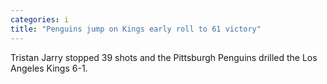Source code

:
 ```yaml
---
categories: i
title: "Penguins jump on Kings early roll to 61 victory"
---
```

Tristan Jarry stopped 39 shots and the Pittsburgh Penguins drilled the Los Angeles Kings 6-1.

::::

What the exercise asks: The pictures stay out; please reproduce everything else in the entries exactly.

Answer below:
Source code

:
 ```yaml
---
categories: i
title: "Penguins jump on Kings early roll to 61 victory"
---
```

Tristan Jarry stopped 39 shots and the Pittsburgh Penguins drilled the Los Angeles Kings 6-1.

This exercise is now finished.